Dataset entries:
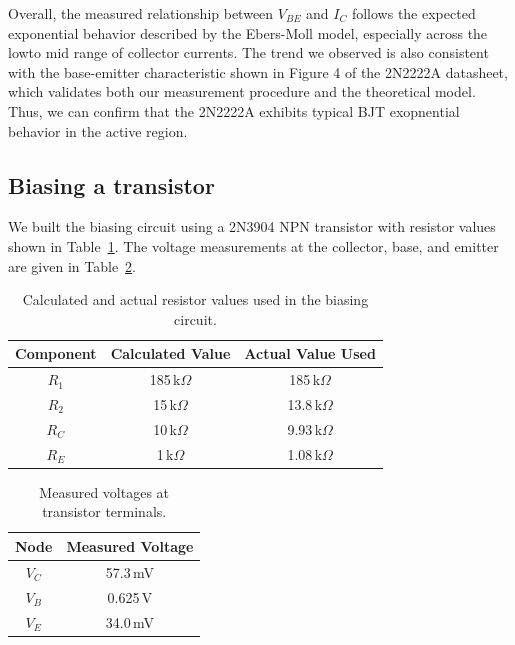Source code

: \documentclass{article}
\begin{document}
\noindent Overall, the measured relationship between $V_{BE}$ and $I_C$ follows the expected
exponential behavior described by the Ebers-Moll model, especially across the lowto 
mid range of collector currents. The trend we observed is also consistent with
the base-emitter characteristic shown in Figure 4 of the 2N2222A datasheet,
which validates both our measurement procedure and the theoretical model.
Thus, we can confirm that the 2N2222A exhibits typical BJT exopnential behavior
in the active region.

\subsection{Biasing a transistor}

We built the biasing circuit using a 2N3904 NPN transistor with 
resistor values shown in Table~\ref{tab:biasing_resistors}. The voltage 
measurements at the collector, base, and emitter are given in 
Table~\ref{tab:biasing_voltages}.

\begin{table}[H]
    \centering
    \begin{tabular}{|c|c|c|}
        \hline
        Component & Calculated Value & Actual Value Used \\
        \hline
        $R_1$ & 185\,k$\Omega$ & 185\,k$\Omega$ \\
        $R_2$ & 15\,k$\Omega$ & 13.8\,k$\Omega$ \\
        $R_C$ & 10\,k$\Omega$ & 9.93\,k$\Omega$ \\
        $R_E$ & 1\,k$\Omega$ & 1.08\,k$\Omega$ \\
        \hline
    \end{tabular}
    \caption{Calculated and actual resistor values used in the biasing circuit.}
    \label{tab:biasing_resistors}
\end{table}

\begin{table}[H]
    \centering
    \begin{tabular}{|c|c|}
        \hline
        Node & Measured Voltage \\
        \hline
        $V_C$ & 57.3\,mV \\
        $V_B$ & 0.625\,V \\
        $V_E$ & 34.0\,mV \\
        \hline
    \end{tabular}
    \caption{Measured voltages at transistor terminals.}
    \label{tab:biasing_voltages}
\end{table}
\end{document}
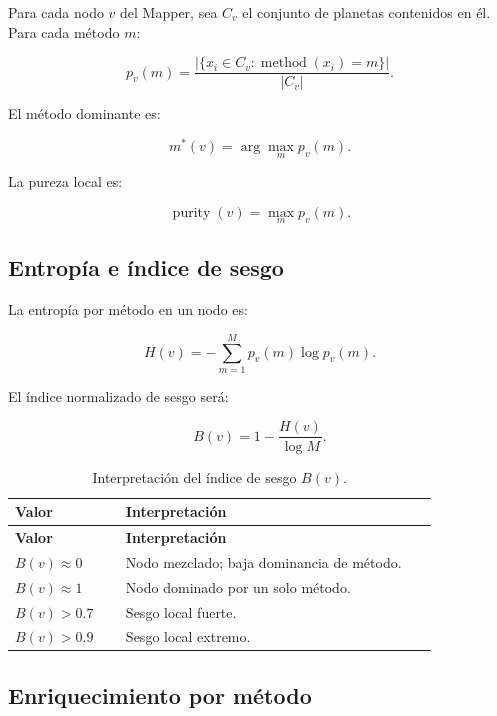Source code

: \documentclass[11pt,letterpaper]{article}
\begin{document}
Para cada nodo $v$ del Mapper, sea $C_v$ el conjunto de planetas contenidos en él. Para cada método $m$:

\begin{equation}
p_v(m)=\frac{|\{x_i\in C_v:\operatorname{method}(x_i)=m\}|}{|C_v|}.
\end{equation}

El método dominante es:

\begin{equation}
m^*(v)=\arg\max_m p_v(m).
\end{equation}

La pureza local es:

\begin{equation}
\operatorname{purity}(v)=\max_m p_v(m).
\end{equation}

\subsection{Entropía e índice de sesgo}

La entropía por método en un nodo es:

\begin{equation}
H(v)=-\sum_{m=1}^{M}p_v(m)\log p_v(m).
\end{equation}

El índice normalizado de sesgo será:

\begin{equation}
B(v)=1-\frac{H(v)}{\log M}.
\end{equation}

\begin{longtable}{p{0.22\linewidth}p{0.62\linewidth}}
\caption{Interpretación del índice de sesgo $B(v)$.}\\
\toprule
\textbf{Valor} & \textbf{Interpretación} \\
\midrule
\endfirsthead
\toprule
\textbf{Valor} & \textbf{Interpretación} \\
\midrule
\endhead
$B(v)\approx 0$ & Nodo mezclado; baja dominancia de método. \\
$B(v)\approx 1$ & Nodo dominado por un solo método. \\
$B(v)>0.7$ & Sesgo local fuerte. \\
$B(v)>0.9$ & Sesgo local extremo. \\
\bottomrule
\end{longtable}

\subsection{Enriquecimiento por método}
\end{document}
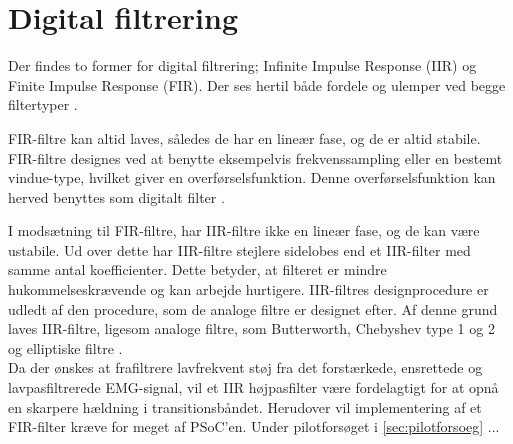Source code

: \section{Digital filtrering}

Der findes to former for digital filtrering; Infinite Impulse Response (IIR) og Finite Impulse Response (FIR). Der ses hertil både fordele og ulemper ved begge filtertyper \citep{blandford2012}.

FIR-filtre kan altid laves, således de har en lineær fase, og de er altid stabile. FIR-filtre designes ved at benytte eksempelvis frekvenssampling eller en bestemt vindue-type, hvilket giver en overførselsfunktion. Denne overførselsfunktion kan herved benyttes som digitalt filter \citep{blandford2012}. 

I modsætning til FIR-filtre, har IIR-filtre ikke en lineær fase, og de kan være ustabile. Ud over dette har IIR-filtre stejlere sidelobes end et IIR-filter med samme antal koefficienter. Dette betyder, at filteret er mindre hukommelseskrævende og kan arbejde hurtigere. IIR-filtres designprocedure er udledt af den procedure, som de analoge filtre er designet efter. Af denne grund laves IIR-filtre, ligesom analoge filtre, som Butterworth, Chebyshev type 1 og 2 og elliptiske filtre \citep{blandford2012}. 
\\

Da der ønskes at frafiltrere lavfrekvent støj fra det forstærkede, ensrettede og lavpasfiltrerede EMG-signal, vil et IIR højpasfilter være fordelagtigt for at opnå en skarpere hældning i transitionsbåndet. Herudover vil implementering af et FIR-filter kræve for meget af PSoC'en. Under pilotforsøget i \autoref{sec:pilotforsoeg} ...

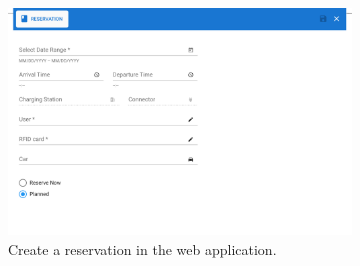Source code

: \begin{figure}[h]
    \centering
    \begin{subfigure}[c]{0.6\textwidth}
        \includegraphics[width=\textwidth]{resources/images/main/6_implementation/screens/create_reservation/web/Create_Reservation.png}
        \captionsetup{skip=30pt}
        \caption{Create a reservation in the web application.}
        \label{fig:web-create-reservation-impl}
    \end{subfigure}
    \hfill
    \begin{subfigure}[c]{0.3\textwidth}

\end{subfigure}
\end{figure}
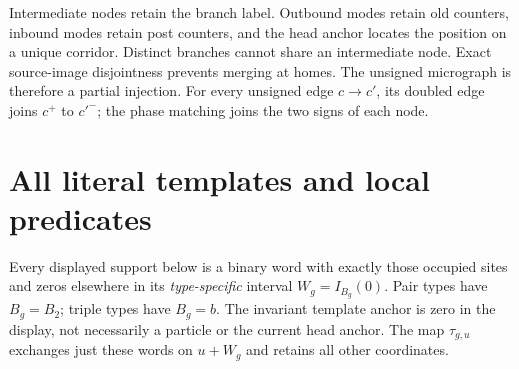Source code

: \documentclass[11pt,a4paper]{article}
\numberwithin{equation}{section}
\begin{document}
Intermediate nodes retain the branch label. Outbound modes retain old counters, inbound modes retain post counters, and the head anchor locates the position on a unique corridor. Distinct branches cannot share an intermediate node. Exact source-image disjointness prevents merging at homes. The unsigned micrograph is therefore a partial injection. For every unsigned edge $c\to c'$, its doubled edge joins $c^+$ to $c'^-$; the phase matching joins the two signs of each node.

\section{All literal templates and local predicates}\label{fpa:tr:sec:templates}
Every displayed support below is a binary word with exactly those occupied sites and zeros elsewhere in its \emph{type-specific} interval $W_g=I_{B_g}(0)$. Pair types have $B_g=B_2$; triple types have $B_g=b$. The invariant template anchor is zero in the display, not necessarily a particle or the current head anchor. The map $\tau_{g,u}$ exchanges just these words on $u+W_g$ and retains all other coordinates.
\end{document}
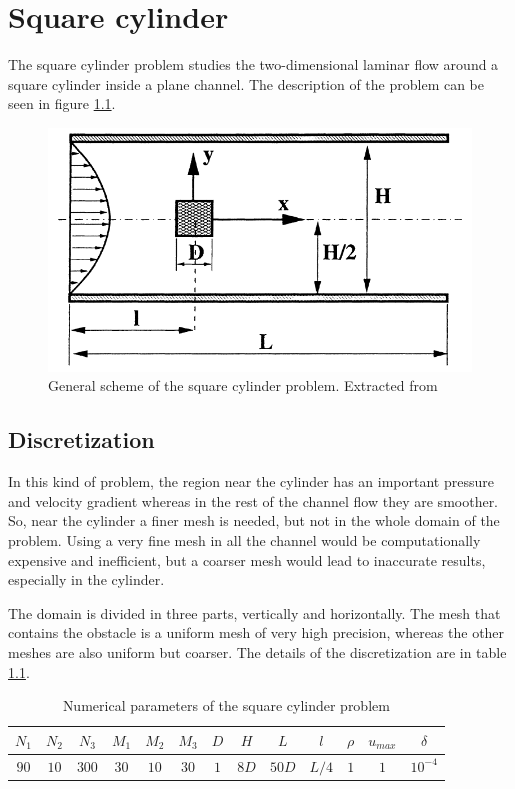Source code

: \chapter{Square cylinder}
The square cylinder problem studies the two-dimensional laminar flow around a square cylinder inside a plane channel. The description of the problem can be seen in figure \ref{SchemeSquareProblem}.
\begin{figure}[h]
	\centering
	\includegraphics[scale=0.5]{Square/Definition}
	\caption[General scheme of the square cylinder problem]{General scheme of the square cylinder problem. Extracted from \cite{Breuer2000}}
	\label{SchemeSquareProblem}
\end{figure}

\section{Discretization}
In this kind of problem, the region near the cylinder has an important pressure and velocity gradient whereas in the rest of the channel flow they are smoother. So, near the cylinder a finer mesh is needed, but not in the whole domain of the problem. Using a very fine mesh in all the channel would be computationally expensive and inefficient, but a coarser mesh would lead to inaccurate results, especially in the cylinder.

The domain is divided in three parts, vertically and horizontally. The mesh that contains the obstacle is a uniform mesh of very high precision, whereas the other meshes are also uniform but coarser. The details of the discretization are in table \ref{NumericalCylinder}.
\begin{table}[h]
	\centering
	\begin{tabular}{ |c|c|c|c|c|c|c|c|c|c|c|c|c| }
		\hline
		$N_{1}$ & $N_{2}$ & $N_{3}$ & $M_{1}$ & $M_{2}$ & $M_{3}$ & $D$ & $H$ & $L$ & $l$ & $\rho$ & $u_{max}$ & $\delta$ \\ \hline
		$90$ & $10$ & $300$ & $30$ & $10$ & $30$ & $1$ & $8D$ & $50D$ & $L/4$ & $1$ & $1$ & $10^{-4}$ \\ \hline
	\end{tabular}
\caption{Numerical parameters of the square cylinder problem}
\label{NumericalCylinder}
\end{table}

* * *

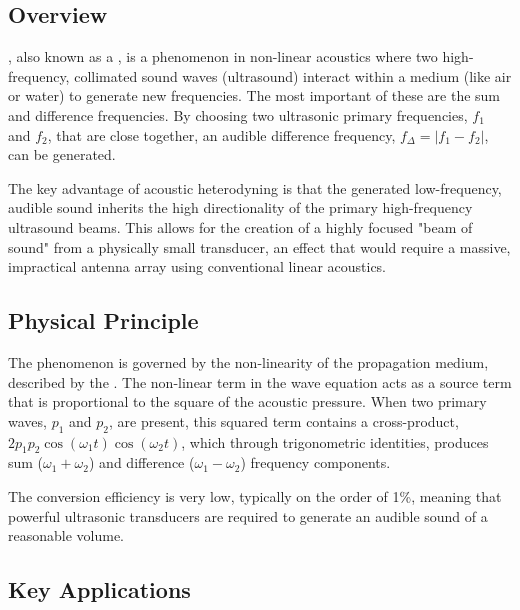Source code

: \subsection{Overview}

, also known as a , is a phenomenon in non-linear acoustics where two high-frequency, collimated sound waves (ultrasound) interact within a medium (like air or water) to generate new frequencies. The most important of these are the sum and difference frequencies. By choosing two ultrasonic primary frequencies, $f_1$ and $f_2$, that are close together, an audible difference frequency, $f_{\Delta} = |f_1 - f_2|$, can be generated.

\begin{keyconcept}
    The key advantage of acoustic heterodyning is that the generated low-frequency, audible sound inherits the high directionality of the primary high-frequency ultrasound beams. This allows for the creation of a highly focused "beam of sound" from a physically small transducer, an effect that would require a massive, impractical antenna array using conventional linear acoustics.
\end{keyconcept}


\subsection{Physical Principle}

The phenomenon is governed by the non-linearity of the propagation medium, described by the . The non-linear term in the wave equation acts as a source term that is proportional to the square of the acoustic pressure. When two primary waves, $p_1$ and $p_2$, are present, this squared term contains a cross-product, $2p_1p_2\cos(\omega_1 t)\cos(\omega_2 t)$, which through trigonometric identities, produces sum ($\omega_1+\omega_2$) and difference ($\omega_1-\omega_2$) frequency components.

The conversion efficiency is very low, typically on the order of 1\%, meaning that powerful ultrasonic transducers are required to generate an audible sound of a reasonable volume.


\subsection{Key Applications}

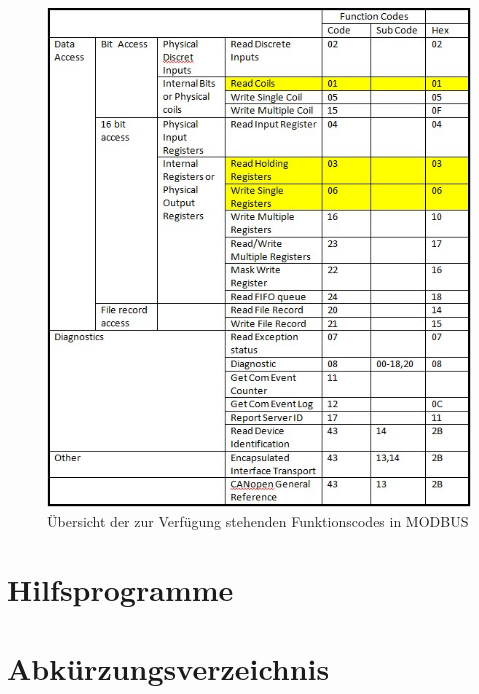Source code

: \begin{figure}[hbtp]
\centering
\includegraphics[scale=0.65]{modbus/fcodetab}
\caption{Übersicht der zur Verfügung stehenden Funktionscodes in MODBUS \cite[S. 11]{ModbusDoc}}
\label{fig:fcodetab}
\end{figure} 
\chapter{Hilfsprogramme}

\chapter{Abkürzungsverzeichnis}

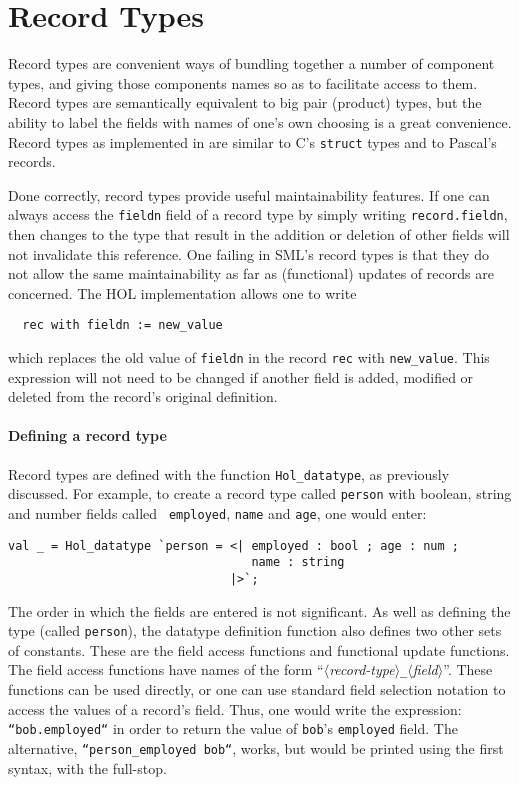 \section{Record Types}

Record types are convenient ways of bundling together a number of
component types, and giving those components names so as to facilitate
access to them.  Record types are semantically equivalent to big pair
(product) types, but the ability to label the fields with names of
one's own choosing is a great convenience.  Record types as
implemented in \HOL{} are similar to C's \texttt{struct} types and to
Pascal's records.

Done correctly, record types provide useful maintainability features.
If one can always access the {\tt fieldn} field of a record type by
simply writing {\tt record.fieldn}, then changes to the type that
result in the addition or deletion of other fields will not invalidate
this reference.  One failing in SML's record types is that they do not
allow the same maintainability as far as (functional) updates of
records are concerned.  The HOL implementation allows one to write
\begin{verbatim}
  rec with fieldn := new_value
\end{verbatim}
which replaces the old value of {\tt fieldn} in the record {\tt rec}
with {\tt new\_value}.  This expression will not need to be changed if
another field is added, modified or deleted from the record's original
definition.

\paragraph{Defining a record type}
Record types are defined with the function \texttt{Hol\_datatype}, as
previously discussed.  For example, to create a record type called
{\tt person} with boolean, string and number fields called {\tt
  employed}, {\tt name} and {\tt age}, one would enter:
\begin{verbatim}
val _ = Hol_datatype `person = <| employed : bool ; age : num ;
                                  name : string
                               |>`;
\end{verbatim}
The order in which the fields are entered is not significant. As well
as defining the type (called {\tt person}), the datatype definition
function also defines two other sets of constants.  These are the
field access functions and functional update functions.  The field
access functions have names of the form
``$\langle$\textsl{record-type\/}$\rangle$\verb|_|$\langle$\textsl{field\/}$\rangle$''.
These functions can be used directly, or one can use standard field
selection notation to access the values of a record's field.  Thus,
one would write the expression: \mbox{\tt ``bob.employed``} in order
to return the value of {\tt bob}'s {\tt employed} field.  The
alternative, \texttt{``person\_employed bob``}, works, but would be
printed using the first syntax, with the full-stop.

> ACTIVITY: Of the entries above, repeat exactly the lines between the line with "in the active region." and the line with "185\,k$\Omega$ & 185\,k$\Omega$ \\", inclusive, and no others.

> OUTPUT FOR THIS TASK:
in the active region.

\subsection{Biasing a transistor}

We built the biasing circuit using a 2N3904 NPN transistor with 
resistor values shown in Table~\ref{tab:biasing_resistors}. The voltage 
measurements at the collector, base, and emitter are given in 
Table~\ref{tab:biasing_voltages}.

\begin{table}[H]
    \centering
    \begin{tabular}{|c|c|c|}
        \hline
        Component & Calculated Value & Actual Value Used \\
        \hline
        $R_1$ & 185\,k$\Omega$ & 185\,k$\Omega$ \\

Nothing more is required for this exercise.